— Exercise aim —
From the entries below, copy out all lines holding "textbf".

=== Begin Enclosure ===

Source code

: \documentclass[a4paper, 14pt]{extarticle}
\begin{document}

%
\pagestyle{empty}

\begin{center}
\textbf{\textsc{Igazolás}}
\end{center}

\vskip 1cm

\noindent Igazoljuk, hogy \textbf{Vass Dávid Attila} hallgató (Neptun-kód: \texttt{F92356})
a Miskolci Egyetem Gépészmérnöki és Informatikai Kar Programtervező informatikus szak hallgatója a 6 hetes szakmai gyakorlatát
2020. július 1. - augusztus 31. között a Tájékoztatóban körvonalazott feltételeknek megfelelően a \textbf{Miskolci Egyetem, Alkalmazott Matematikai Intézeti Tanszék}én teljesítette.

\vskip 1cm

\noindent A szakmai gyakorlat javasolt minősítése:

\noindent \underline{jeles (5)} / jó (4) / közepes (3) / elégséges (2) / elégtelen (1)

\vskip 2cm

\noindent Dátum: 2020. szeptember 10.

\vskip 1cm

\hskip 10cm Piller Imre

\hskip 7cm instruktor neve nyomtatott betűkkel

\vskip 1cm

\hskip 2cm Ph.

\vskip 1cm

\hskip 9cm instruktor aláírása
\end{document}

=== End Enclosure ===

— Task output —
\textbf{\textsc{Igazolás}}
\noindent Igazoljuk, hogy \textbf{Vass Dávid Attila} hallgató (Neptun-kód: \texttt{F92356})
2020. július 1. - augusztus 31. között a Tájékoztatóban körvonalazott feltételeknek megfelelően a \textbf{Miskolci Egyetem, Alkalmazott Matematikai Intézeti Tanszék}én teljesítette.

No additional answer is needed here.